DATA PROVIDED: Begin

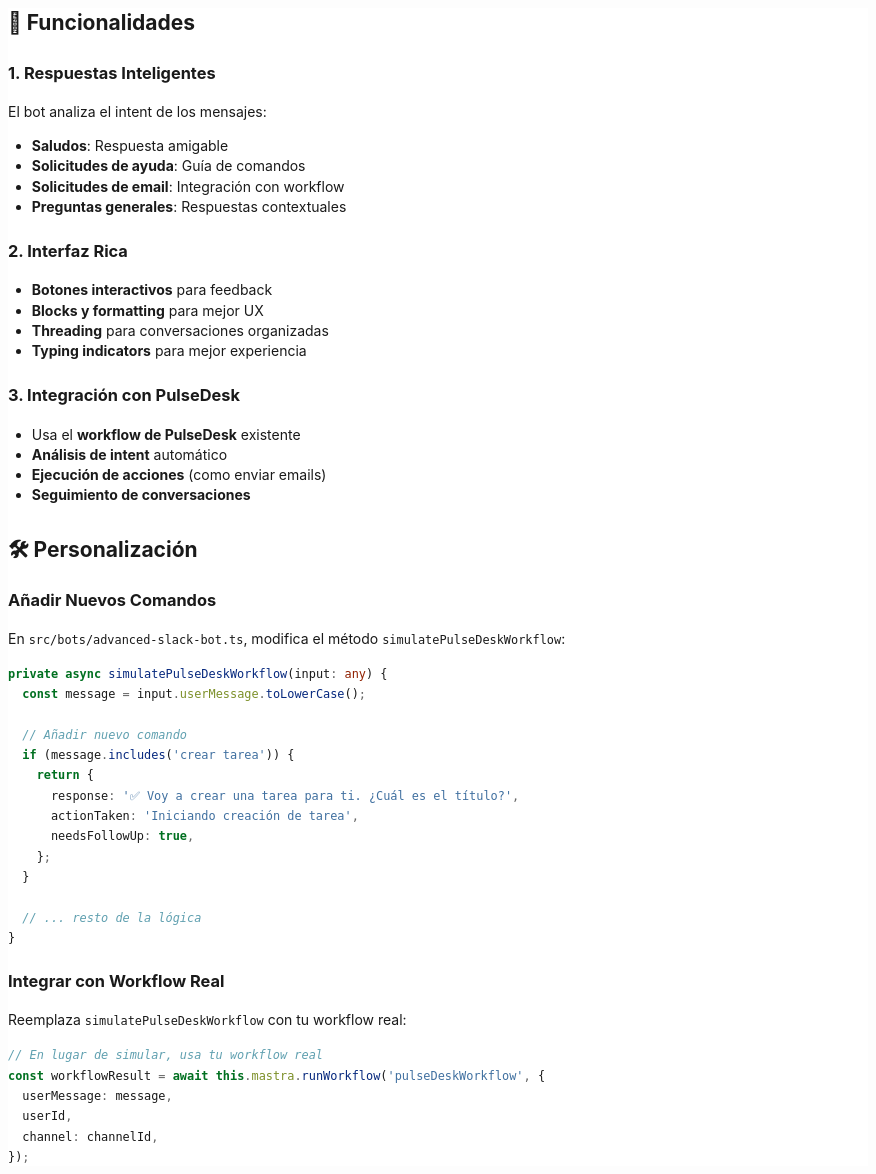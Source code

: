 ## 🔧 Funcionalidades

### 1. Respuestas Inteligentes
El bot analiza el intent de los mensajes:
- **Saludos**: Respuesta amigable
- **Solicitudes de ayuda**: Guía de comandos
- **Solicitudes de email**: Integración con workflow
- **Preguntas generales**: Respuestas contextuales

### 2. Interfaz Rica
- **Botones interactivos** para feedback
- **Blocks y formatting** para mejor UX
- **Threading** para conversaciones organizadas
- **Typing indicators** para mejor experiencia

### 3. Integración con PulseDesk
- Usa el **workflow de PulseDesk** existente
- **Análisis de intent** automático
- **Ejecución de acciones** (como enviar emails)
- **Seguimiento de conversaciones**

## 🛠️ Personalización

### Añadir Nuevos Comandos

En `src/bots/advanced-slack-bot.ts`, modifica el método `simulatePulseDeskWorkflow`:

```typescript
private async simulatePulseDeskWorkflow(input: any) {
  const message = input.userMessage.toLowerCase();
  
  // Añadir nuevo comando
  if (message.includes('crear tarea')) {
    return {
      response: '✅ Voy a crear una tarea para ti. ¿Cuál es el título?',
      actionTaken: 'Iniciando creación de tarea',
      needsFollowUp: true,
    };
  }
  
  // ... resto de la lógica
}
```

### Integrar con Workflow Real

Reemplaza `simulatePulseDeskWorkflow` con tu workflow real:

```typescript
// En lugar de simular, usa tu workflow real
const workflowResult = await this.mastra.runWorkflow('pulseDeskWorkflow', {
  userMessage: message,
  userId,
  channel: channelId,
});
```
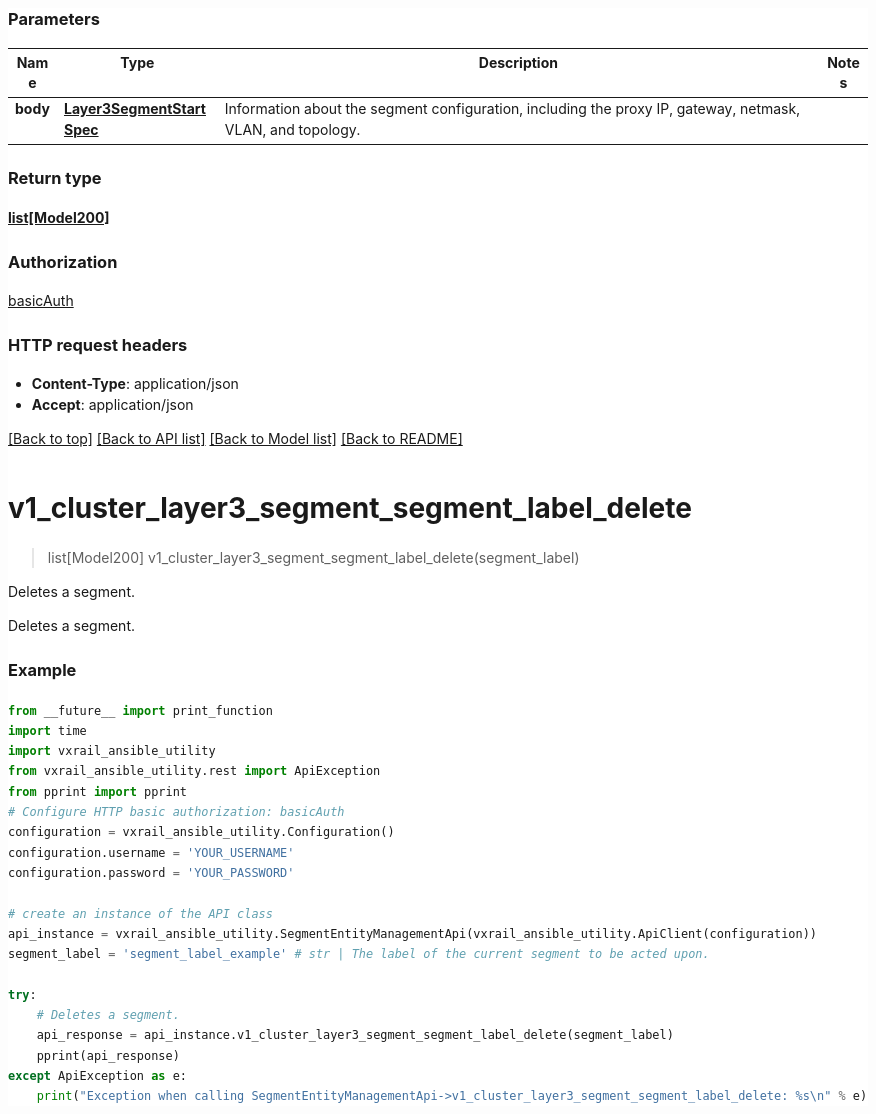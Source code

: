 ### Parameters

Name | Type | Description  | Notes
------------- | ------------- | ------------- | -------------
 **body** | [**Layer3SegmentStartSpec**](Layer3SegmentStartSpec.md)| Information about the segment configuration, including the proxy IP, gateway, netmask, VLAN, and topology. | 

### Return type

[**list[Model200]**](Model200.md)

### Authorization

[basicAuth](../README.md#basicAuth)

### HTTP request headers

 - **Content-Type**: application/json
 - **Accept**: application/json

[[Back to top]](#) [[Back to API list]](../README.md#documentation-for-api-endpoints) [[Back to Model list]](../README.md#documentation-for-models) [[Back to README]](../README.md)

# **v1_cluster_layer3_segment_segment_label_delete**
> list[Model200] v1_cluster_layer3_segment_segment_label_delete(segment_label)

Deletes a segment.

Deletes a segment.

### Example
```python
from __future__ import print_function
import time
import vxrail_ansible_utility
from vxrail_ansible_utility.rest import ApiException
from pprint import pprint
# Configure HTTP basic authorization: basicAuth
configuration = vxrail_ansible_utility.Configuration()
configuration.username = 'YOUR_USERNAME'
configuration.password = 'YOUR_PASSWORD'

# create an instance of the API class
api_instance = vxrail_ansible_utility.SegmentEntityManagementApi(vxrail_ansible_utility.ApiClient(configuration))
segment_label = 'segment_label_example' # str | The label of the current segment to be acted upon.

try:
    # Deletes a segment.
    api_response = api_instance.v1_cluster_layer3_segment_segment_label_delete(segment_label)
    pprint(api_response)
except ApiException as e:
    print("Exception when calling SegmentEntityManagementApi->v1_cluster_layer3_segment_segment_label_delete: %s\n" % e)
```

DATA PROVIDED: End

Go through the data and show every line where "import" occurs.

• ANSWER TO THIS EXERCISE
from __future__ import print_function
import time
import vxrail_ansible_utility
from vxrail_ansible_utility.rest import ApiException
from pprint import pprint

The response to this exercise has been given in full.